Despite the several differences in the presentation of PNETs in Chinese and US patients, pathological classification of PNETs by the same grading and staging criteria appears to be feasible and validated. The Chinese NFs that tend to be larger (thus suggesting higher proliferation rate) are indeed classified into higher grades and more advanced stages while the Chinese insulinomas which are very similar to the US counterparts are appropriately classified into lower grades and earlier stages. Tumor grade distribution shown in our study is similar between Chinese and US patients, and is close to those from previous larger studies in Europe and United States, especially a large multicenter European study,[10,24-27] and a small study in Japan,[16] suggesting that in academic centers, most PNETs present as G1, followed by G2, and remotely by G3 grade. Survival data stratified by the WHO/ENETS grades are also consistent with data from validation studies in European and other US centers,[24-27] supporting the validity of WHO/ENETS grading in Asian countries and for Asian patients. Likewise, the distribution of tumor stage in our study is also approximately similar between Chinese and US patients, and the distributions of Stages I and IV tumors are very similar to those reported in a large multicenter study.[10] In addition, the survival data stratified by ENETS TNM staging are similar between Chinese and US patients, and are largely close to those from previous studies using similar or other TNM-based staging systems.[25,26,28-30] Our study thus indicates that the ENETS grading and staging criteria can be universally applied to PNETs in most countries.

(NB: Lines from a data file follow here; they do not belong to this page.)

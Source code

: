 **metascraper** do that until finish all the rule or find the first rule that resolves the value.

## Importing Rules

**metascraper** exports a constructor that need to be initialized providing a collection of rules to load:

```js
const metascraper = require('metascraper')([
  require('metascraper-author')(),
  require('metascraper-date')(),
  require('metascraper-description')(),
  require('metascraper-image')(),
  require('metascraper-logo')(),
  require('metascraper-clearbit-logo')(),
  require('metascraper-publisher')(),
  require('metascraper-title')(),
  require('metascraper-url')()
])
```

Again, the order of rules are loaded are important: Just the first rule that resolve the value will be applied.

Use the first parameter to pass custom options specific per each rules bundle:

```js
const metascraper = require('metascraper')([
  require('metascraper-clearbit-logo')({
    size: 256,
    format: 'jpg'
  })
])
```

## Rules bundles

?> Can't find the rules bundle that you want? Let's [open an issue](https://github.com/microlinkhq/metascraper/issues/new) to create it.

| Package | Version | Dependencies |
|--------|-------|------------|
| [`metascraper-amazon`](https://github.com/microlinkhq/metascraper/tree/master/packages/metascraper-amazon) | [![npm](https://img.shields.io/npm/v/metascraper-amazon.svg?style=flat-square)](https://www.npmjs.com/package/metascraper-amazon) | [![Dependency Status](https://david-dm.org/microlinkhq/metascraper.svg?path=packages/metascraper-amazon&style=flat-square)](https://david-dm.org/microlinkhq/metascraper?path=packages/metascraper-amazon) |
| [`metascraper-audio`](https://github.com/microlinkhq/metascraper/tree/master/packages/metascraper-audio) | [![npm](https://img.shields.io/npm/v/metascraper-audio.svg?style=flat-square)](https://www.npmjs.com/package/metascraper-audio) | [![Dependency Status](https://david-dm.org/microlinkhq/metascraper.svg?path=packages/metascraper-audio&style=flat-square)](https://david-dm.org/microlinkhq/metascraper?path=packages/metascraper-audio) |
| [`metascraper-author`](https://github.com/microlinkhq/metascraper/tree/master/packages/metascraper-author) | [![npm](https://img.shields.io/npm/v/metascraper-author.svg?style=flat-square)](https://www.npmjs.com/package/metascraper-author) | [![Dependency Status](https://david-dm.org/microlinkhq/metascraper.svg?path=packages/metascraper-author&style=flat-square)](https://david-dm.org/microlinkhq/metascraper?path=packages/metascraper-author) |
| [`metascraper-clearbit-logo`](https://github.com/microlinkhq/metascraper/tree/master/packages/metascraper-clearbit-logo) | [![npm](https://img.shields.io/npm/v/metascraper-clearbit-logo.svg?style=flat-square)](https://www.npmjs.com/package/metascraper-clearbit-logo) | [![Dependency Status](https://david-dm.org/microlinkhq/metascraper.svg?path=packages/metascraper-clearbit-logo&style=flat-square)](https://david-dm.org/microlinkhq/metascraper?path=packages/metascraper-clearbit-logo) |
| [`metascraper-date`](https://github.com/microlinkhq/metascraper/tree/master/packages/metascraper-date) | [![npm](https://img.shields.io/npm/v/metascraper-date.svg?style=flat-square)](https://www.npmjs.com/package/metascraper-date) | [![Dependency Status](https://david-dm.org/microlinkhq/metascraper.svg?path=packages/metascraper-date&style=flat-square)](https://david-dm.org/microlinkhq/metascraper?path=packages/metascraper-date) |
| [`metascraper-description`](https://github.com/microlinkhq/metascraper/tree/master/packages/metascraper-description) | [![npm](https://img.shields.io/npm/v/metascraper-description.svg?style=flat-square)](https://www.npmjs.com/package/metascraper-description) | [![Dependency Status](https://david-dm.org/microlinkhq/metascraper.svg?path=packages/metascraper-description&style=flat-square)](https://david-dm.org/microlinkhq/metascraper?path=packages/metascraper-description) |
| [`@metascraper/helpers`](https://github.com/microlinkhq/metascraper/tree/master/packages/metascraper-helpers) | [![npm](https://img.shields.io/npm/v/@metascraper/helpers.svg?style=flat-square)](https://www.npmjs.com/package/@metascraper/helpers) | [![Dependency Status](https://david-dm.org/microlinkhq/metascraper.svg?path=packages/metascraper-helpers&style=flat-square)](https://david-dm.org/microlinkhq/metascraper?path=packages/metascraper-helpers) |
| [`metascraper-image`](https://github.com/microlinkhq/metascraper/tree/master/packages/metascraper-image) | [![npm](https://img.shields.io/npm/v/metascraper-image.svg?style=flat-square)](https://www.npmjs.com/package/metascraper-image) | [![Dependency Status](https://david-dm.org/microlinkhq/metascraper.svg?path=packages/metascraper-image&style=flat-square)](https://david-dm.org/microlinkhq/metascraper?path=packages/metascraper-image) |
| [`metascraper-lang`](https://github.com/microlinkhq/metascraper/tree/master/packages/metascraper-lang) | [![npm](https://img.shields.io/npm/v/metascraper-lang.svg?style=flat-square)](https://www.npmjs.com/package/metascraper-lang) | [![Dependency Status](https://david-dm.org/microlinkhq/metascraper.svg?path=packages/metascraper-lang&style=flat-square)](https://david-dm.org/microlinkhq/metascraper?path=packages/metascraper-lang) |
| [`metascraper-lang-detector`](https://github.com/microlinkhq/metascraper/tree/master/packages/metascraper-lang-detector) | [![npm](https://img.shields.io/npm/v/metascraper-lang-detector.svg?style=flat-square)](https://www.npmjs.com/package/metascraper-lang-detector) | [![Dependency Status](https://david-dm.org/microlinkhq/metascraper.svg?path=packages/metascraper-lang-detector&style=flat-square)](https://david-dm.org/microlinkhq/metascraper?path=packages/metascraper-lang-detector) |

The mostly similar prognosis of PNETs in Chinese and US patients suggests that the prognosis of PNETs is largely a function of tumor grade and stage, so long as surgical resection of primary and metastatic tumors and locoregional therapy of liver metastatic tumor, the 2 common treatments invariably used whenever feasible in both countries. It has been suggested that somatostatin analogs may improve the survival of patients with small bowel carcinoids and PNETs.[31] Although the 7 Chinese centers are among the best academic hospitals in China, the use of somatostatin analogs and other medications is often limited by patients’ inability to afford them, thus much fewer Chinese patients received these medications but unfortunately the accurate data are not available to us. Our study thus cannot reliably address the survival benefits of somatostatin analogs.

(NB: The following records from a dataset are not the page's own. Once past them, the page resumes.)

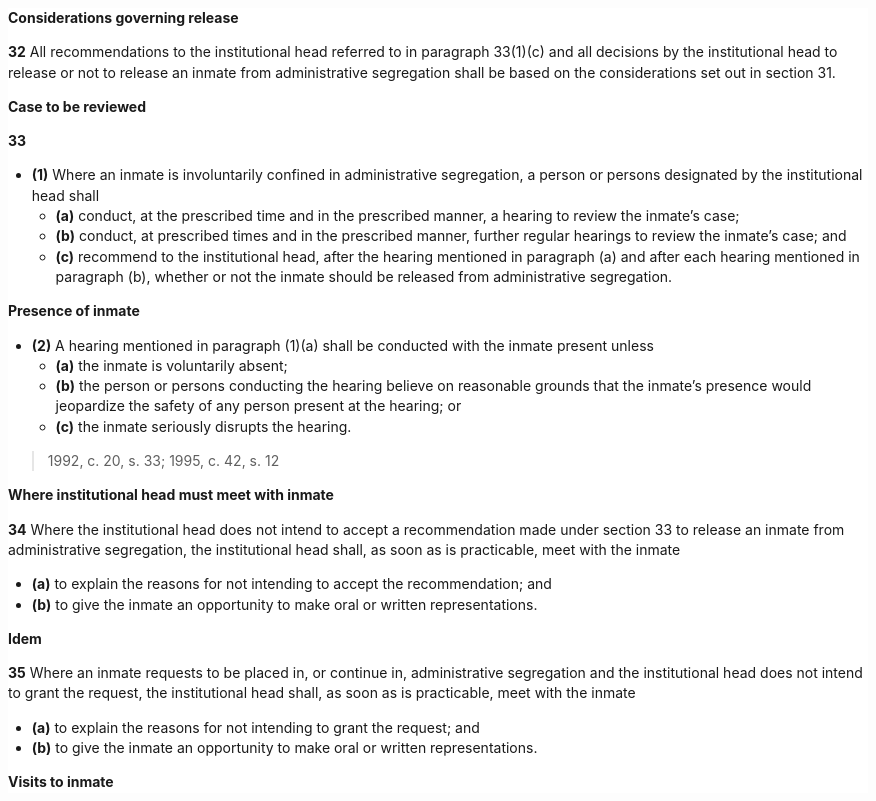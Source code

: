 



**Considerations governing release**

**32** All recommendations to the institutional head referred to in paragraph 33(1)(c) and all decisions by the institutional head to release or not to release an inmate from administrative segregation shall be based on the considerations set out in section 31.




**Case to be reviewed**

**33** 

- **(1)** Where an inmate is involuntarily confined in administrative segregation, a person or persons designated by the institutional head shall
	- **(a)** conduct, at the prescribed time and in the prescribed manner, a hearing to review the inmate’s case;
	- **(b)** conduct, at prescribed times and in the prescribed manner, further regular hearings to review the inmate’s case; and
	- **(c)** recommend to the institutional head, after the hearing mentioned in paragraph (a) and after each hearing mentioned in paragraph (b), whether or not the inmate should be released from administrative segregation.

**Presence of inmate**

- **(2)** A hearing mentioned in paragraph (1)(a) shall be conducted with the inmate present unless
	- **(a)** the inmate is voluntarily absent;
	- **(b)** the person or persons conducting the hearing believe on reasonable grounds that the inmate’s presence would jeopardize the safety of any person present at the hearing; or
	- **(c)** the inmate seriously disrupts the hearing.
> 1992, c. 20, s. 33; 1995, c. 42, s. 12





**Where institutional head must meet with inmate**

**34** Where the institutional head does not intend to accept a recommendation made under section 33 to release an inmate from administrative segregation, the institutional head shall, as soon as is practicable, meet with the inmate
- **(a)** to explain the reasons for not intending to accept the recommendation; and
- **(b)** to give the inmate an opportunity to make oral or written representations.




**Idem**

**35** Where an inmate requests to be placed in, or continue in, administrative segregation and the institutional head does not intend to grant the request, the institutional head shall, as soon as is practicable, meet with the inmate
- **(a)** to explain the reasons for not intending to grant the request; and
- **(b)** to give the inmate an opportunity to make oral or written representations.




**Visits to inmate**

Our study has several limitations. As described earlier, we did not have data on detailed systemic treatment on most Chinese patients. This is a retrospective study with the intrinsic shortcomings of a retrospective study. The Chinese and US patient populations contain uneven proportions of functional tumors and NF, making the comparison of overall PNET prognosis less feasible. We used survival, a more definitive measure of prognosis, but did not have data on patients’ symptoms and quality of life, which are both important measures of prognosis. These limitations, however, do not diminish the value of our main findings.

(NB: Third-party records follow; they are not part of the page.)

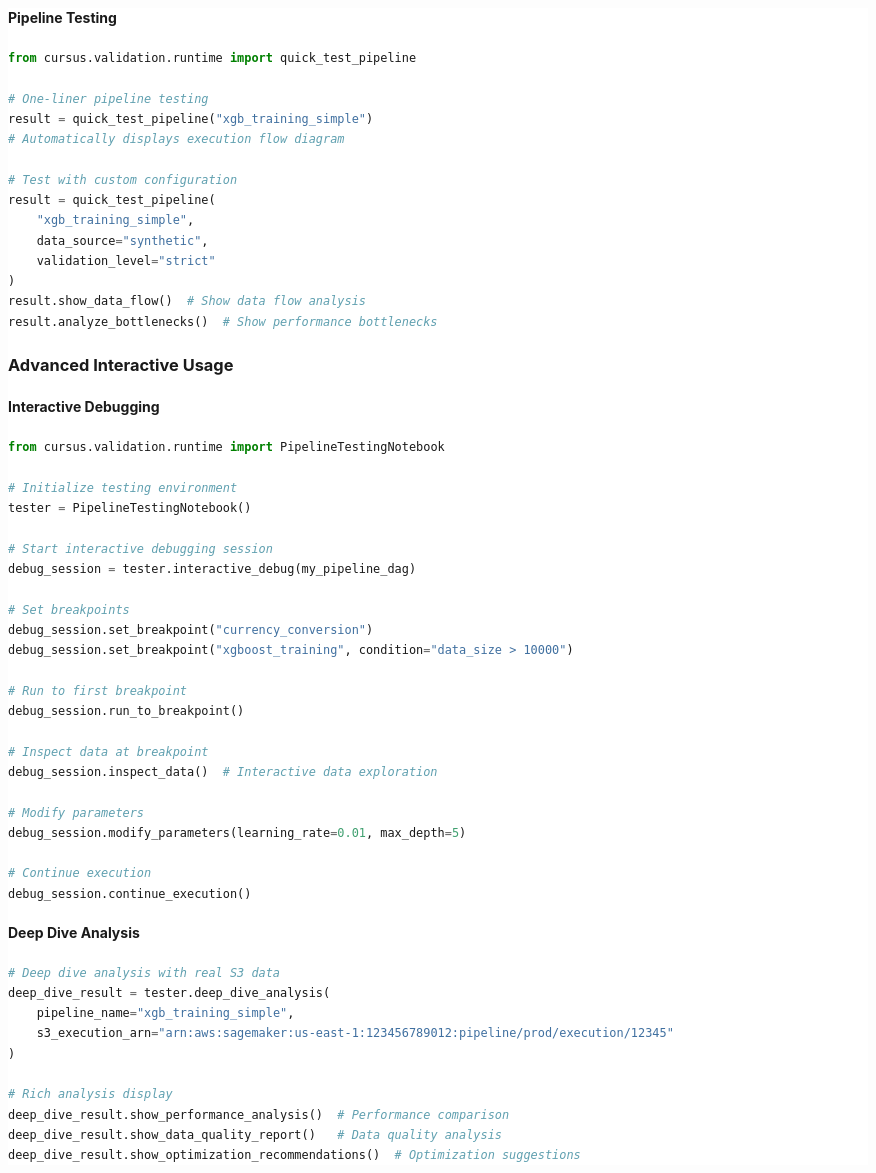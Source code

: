 #### Pipeline Testing
```python
from cursus.validation.runtime import quick_test_pipeline

# One-liner pipeline testing
result = quick_test_pipeline("xgb_training_simple")
# Automatically displays execution flow diagram

# Test with custom configuration
result = quick_test_pipeline(
    "xgb_training_simple",
    data_source="synthetic",
    validation_level="strict"
)
result.show_data_flow()  # Show data flow analysis
result.analyze_bottlenecks()  # Show performance bottlenecks
```

### Advanced Interactive Usage

#### Interactive Debugging
```python
from cursus.validation.runtime import PipelineTestingNotebook

# Initialize testing environment
tester = PipelineTestingNotebook()

# Start interactive debugging session
debug_session = tester.interactive_debug(my_pipeline_dag)

# Set breakpoints
debug_session.set_breakpoint("currency_conversion")
debug_session.set_breakpoint("xgboost_training", condition="data_size > 10000")

# Run to first breakpoint
debug_session.run_to_breakpoint()

# Inspect data at breakpoint
debug_session.inspect_data()  # Interactive data exploration

# Modify parameters
debug_session.modify_parameters(learning_rate=0.01, max_depth=5)

# Continue execution
debug_session.continue_execution()
```

#### Deep Dive Analysis
```python
# Deep dive analysis with real S3 data
deep_dive_result = tester.deep_dive_analysis(
    pipeline_name="xgb_training_simple",
    s3_execution_arn="arn:aws:sagemaker:us-east-1:123456789012:pipeline/prod/execution/12345"
)

# Rich analysis display
deep_dive_result.show_performance_analysis()  # Performance comparison
deep_dive_result.show_data_quality_report()   # Data quality analysis
deep_dive_result.show_optimization_recommendations()  # Optimization suggestions
```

In summary, this multicenter, cross-Pacific study of nearly 1000 patients with PNETs demonstrates that the contemporary Chinese patients in general are younger, have relatively fewer nonfunctional tumors, and larger tumors than US patients. Tumor grades and stages are also different in subgroups of PNETs between the 2 countries. PNET prognosis is similarly associated with tumor grade, stage, metastasis, and primary tumor size. Thus, PNETs in Chinese and US patients likely follow a similar natural history and the ENETS grading and staging criteria are validated in Chinese patients. The same criteria can probably be used in Asian patients at large.